(Exercise input Opens)
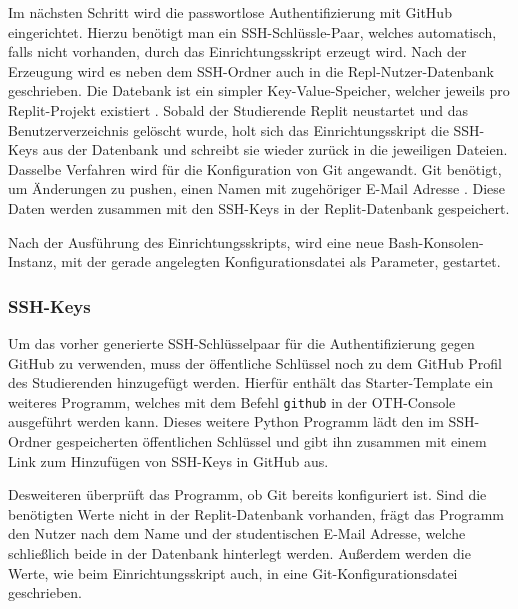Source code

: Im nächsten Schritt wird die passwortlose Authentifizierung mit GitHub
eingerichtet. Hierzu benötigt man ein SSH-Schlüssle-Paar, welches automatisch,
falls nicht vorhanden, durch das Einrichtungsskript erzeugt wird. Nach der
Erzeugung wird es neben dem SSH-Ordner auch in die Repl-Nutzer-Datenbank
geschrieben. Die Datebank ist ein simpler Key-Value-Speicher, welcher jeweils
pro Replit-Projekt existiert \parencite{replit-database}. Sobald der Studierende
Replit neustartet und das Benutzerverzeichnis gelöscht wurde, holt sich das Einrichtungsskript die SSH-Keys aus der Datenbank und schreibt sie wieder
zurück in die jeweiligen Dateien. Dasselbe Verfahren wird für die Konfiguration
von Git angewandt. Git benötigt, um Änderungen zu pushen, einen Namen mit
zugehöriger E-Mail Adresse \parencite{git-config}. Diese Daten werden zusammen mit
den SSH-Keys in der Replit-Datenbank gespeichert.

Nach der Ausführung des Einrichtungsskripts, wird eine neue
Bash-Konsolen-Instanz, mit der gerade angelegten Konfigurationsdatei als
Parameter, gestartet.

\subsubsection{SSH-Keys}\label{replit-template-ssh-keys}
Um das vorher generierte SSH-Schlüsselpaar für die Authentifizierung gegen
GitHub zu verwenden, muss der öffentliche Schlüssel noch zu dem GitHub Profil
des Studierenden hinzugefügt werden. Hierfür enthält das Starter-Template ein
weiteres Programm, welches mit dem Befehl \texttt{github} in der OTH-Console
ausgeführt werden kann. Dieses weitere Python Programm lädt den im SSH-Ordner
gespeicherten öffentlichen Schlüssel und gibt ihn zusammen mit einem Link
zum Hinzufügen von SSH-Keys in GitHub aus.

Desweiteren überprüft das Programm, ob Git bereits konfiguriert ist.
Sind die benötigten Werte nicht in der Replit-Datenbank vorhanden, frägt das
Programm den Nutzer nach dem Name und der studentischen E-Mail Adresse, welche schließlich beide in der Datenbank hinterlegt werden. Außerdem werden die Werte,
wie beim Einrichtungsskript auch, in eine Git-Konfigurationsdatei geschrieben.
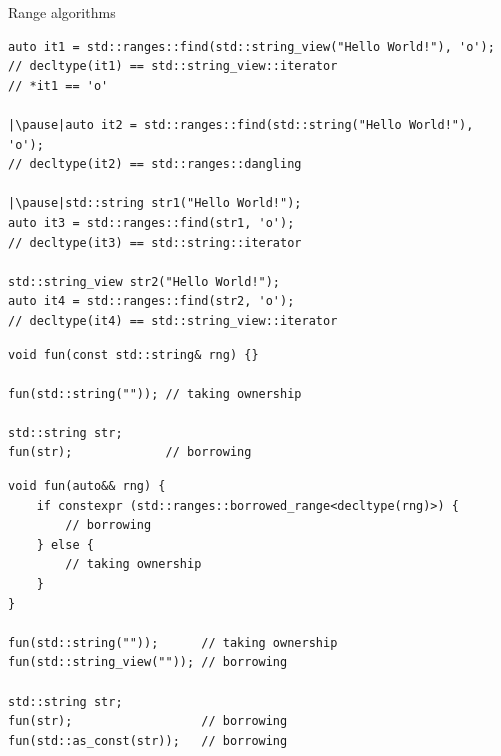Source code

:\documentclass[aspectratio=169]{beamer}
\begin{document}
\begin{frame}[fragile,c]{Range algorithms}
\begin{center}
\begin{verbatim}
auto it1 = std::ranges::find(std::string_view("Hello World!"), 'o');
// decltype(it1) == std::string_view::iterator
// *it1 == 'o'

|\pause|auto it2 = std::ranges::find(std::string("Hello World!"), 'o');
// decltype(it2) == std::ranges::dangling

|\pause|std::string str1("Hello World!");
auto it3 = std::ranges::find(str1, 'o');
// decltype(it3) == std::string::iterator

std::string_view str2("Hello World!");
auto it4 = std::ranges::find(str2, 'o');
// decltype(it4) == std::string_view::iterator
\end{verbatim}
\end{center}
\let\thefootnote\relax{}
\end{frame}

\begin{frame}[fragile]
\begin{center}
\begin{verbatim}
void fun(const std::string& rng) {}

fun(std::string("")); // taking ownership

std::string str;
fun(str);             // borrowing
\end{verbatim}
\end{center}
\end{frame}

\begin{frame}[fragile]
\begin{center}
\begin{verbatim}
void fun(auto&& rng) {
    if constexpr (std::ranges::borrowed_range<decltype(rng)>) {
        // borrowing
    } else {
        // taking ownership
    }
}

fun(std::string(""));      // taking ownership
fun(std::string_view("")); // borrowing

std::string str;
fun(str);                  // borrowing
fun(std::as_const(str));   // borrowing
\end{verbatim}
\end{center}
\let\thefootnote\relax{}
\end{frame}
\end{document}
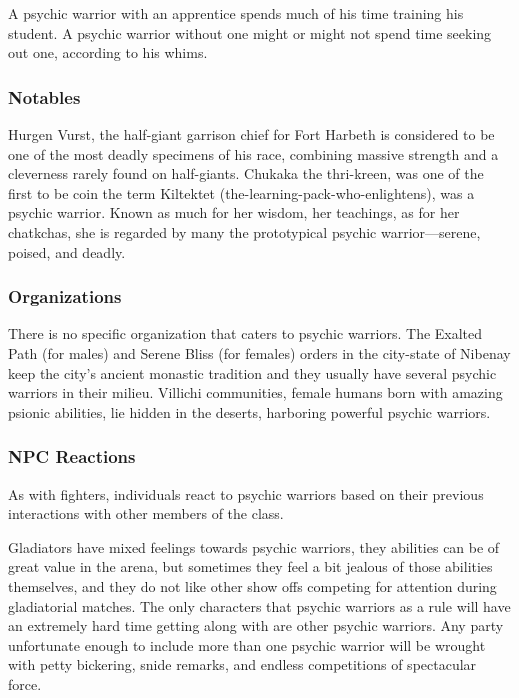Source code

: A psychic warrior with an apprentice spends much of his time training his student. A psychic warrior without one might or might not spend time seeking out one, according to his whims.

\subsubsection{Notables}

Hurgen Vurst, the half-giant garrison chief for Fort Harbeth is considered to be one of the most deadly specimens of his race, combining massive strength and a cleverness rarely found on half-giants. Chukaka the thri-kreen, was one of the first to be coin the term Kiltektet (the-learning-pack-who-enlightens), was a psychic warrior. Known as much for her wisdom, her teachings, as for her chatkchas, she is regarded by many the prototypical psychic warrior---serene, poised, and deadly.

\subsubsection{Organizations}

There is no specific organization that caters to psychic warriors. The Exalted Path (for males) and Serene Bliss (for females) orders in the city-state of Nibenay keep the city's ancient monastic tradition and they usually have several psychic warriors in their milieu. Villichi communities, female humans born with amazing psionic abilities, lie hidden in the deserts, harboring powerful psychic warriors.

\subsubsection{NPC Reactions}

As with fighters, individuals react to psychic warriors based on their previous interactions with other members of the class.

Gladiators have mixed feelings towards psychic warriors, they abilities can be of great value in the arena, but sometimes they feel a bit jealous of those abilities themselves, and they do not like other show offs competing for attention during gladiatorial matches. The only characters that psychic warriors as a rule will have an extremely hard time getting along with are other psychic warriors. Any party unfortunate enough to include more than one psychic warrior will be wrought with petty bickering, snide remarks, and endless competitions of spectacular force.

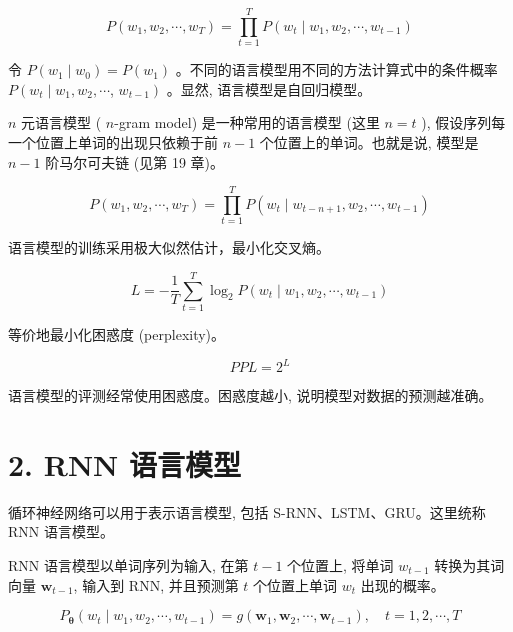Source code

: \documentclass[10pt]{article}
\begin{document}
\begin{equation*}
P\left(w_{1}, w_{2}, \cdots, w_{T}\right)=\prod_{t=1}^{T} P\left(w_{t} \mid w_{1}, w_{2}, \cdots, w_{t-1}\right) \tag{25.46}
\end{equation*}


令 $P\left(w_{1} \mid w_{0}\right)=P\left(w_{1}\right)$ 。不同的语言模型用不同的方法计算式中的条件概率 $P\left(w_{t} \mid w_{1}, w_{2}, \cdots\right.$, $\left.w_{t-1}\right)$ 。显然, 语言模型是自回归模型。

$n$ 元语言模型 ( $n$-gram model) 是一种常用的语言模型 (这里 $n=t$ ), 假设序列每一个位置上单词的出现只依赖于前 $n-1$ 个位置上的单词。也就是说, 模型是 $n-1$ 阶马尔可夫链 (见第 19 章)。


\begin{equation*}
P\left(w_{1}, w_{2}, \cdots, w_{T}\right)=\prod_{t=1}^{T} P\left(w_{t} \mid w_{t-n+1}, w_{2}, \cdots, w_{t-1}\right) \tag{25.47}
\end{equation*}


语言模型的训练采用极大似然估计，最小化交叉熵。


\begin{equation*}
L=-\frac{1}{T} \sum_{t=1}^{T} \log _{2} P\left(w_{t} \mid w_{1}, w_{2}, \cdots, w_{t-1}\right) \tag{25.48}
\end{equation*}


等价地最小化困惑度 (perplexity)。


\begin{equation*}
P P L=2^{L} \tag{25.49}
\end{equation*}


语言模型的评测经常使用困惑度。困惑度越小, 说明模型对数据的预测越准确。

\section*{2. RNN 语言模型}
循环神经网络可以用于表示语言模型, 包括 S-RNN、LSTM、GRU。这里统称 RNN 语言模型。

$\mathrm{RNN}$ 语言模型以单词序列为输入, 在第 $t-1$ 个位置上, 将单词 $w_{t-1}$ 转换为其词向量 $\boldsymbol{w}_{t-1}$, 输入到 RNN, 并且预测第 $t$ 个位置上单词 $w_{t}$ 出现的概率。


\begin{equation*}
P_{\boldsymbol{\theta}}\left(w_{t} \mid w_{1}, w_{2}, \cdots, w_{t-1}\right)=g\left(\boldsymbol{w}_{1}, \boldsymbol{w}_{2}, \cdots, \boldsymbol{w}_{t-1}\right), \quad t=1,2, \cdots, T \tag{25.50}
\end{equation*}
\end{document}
(Exercise input Closes)
> [Exercise prompt]:
Excluding all images, transcribe the material word for word.

> [Task answer]:
Source code

: Im nächsten Schritt wird die passwortlose Authentifizierung mit GitHub
eingerichtet. Hierzu benötigt man ein SSH-Schlüssle-Paar, welches automatisch,
falls nicht vorhanden, durch das Einrichtungsskript erzeugt wird. Nach der
Erzeugung wird es neben dem SSH-Ordner auch in die Repl-Nutzer-Datenbank
geschrieben. Die Datebank ist ein simpler Key-Value-Speicher, welcher jeweils
pro Replit-Projekt existiert \parencite{replit-database}. Sobald der Studierende
Replit neustartet und das Benutzerverzeichnis gelöscht wurde, holt sich das Einrichtungsskript die SSH-Keys aus der Datenbank und schreibt sie wieder
zurück in die jeweiligen Dateien. Dasselbe Verfahren wird für die Konfiguration
von Git angewandt. Git benötigt, um Änderungen zu pushen, einen Namen mit
zugehöriger E-Mail Adresse \parencite{git-config}. Diese Daten werden zusammen mit
den SSH-Keys in der Replit-Datenbank gespeichert.

Nach der Ausführung des Einrichtungsskripts, wird eine neue
Bash-Konsolen-Instanz, mit der gerade angelegten Konfigurationsdatei als
Parameter, gestartet.

\subsubsection{SSH-Keys}\label{replit-template-ssh-keys}
Um das vorher generierte SSH-Schlüsselpaar für die Authentifizierung gegen
GitHub zu verwenden, muss der öffentliche Schlüssel noch zu dem GitHub Profil
des Studierenden hinzugefügt werden. Hierfür enthält das Starter-Template ein
weiteres Programm, welches mit dem Befehl \texttt{github} in der OTH-Console
ausgeführt werden kann. Dieses weitere Python Programm lädt den im SSH-Ordner
gespeicherten öffentlichen Schlüssel und gibt ihn zusammen mit einem Link
zum Hinzufügen von SSH-Keys in GitHub aus.

Desweiteren überprüft das Programm, ob Git bereits konfiguriert ist.
Sind die benötigten Werte nicht in der Replit-Datenbank vorhanden, frägt das
Programm den Nutzer nach dem Name und der studentischen E-Mail Adresse, welche schließlich beide in der Datenbank hinterlegt werden. Außerdem werden die Werte,
wie beim Einrichtungsskript auch, in eine Git-Konfigurationsdatei geschrieben.
Source code

:\documentclass[aspectratio=169]{beamer}
\begin{document}
\begin{frame}[fragile,c]{Range algorithms}
\begin{center}
\begin{verbatim}
auto it1 = std::ranges::find(std::string_view("Hello World!"), 'o');
// decltype(it1) == std::string_view::iterator
// *it1 == 'o'

|\pause|auto it2 = std::ranges::find(std::string("Hello World!"), 'o');
// decltype(it2) == std::ranges::dangling

|\pause|std::string str1("Hello World!");
auto it3 = std::ranges::find(str1, 'o');
// decltype(it3) == std::string::iterator

std::string_view str2("Hello World!");
auto it4 = std::ranges::find(str2, 'o');
// decltype(it4) == std::string_view::iterator
\end{verbatim}
\end{center}
\let\thefootnote\relax{}
\end{frame}

\begin{frame}[fragile]
\begin{center}
\begin{verbatim}
void fun(const std::string& rng) {}

fun(std::string("")); // taking ownership

std::string str;
fun(str);             // borrowing
\end{verbatim}
\end{center}
\end{frame}

\begin{frame}[fragile]
\begin{center}
\begin{verbatim}
void fun(auto&& rng) {
    if constexpr (std::ranges::borrowed_range<decltype(rng)>) {
        // borrowing
    } else {
        // taking ownership
    }
}

fun(std::string(""));      // taking ownership
fun(std::string_view("")); // borrowing

std::string str;
fun(str);                  // borrowing
fun(std::as_const(str));   // borrowing
\end{verbatim}
\end{center}
\let\thefootnote\relax{}
\end{frame}
\end{document}
Source code

: A psychic warrior with an apprentice spends much of his time training his student. A psychic warrior without one might or might not spend time seeking out one, according to his whims.

\subsubsection{Notables}

Hurgen Vurst, the half-giant garrison chief for Fort Harbeth is considered to be one of the most deadly specimens of his race, combining massive strength and a cleverness rarely found on half-giants. Chukaka the thri-kreen, was one of the first to be coin the term Kiltektet (the-learning-pack-who-enlightens), was a psychic warrior. Known as much for her wisdom, her teachings, as for her chatkchas, she is regarded by many the prototypical psychic warrior---serene, poised, and deadly.

\subsubsection{Organizations}

There is no specific organization that caters to psychic warriors. The Exalted Path (for males) and Serene Bliss (for females) orders in the city-state of Nibenay keep the city's ancient monastic tradition and they usually have several psychic warriors in their milieu. Villichi communities, female humans born with amazing psionic abilities, lie hidden in the deserts, harboring powerful psychic warriors.

\subsubsection{NPC Reactions}

As with fighters, individuals react to psychic warriors based on their previous interactions with other members of the class.

Gladiators have mixed feelings towards psychic warriors, they abilities can be of great value in the arena, but sometimes they feel a bit jealous of those abilities themselves, and they do not like other show offs competing for attention during gladiatorial matches. The only characters that psychic warriors as a rule will have an extremely hard time getting along with are other psychic warriors. Any party unfortunate enough to include more than one psychic warrior will be wrought with petty bickering, snide remarks, and endless competitions of spectacular force.

Source code

: \documentclass[10pt]{article}
\begin{document}
\begin{equation*}
P\left(w_{1}, w_{2}, \cdots, w_{T}\right)=\prod_{t=1}^{T} P\left(w_{t} \mid w_{1}, w_{2}, \cdots, w_{t-1}\right) \tag{25.46}
\end{equation*}


令 $P\left(w_{1} \mid w_{0}\right)=P\left(w_{1}\right)$ 。不同的语言模型用不同的方法计算式中的条件概率 $P\left(w_{t} \mid w_{1}, w_{2}, \cdots\right.$, $\left.w_{t-1}\right)$ 。显然, 语言模型是自回归模型。

$n$ 元语言模型 ( $n$-gram model) 是一种常用的语言模型 (这里 $n=t$ ), 假设序列每一个位置上单词的出现只依赖于前 $n-1$ 个位置上的单词。也就是说, 模型是 $n-1$ 阶马尔可夫链 (见第 19 章)。


\begin{equation*}
P\left(w_{1}, w_{2}, \cdots, w_{T}\right)=\prod_{t=1}^{T} P\left(w_{t} \mid w_{t-n+1}, w_{2}, \cdots, w_{t-1}\right) \tag{25.47}
\end{equation*}


语言模型的训练采用极大似然估计，最小化交叉熵。


\begin{equation*}
L=-\frac{1}{T} \sum_{t=1}^{T} \log _{2} P\left(w_{t} \mid w_{1}, w_{2}, \cdots, w_{t-1}\right) \tag{25.48}
\end{equation*}


等价地最小化困惑度 (perplexity)。


\begin{equation*}
P P L=2^{L} \tag{25.49}
\end{equation*}


语言模型的评测经常使用困惑度。困惑度越小, 说明模型对数据的预测越准确。

\section*{2. RNN 语言模型}
循环神经网络可以用于表示语言模型, 包括 S-RNN、LSTM、GRU。这里统称 RNN 语言模型。

$\mathrm{RNN}$ 语言模型以单词序列为输入, 在第 $t-1$ 个位置上, 将单词 $w_{t-1}$ 转换为其词向量 $\boldsymbol{w}_{t-1}$, 输入到 RNN, 并且预测第 $t$ 个位置上单词 $w_{t}$ 出现的概率。


\begin{equation*}
P_{\boldsymbol{\theta}}\left(w_{t} \mid w_{1}, w_{2}, \cdots, w_{t-1}\right)=g\left(\boldsymbol{w}_{1}, \boldsymbol{w}_{2}, \cdots, \boldsymbol{w}_{t-1}\right), \quad t=1,2, \cdots, T \tag{25.50}
\end{equation*}
\end{document}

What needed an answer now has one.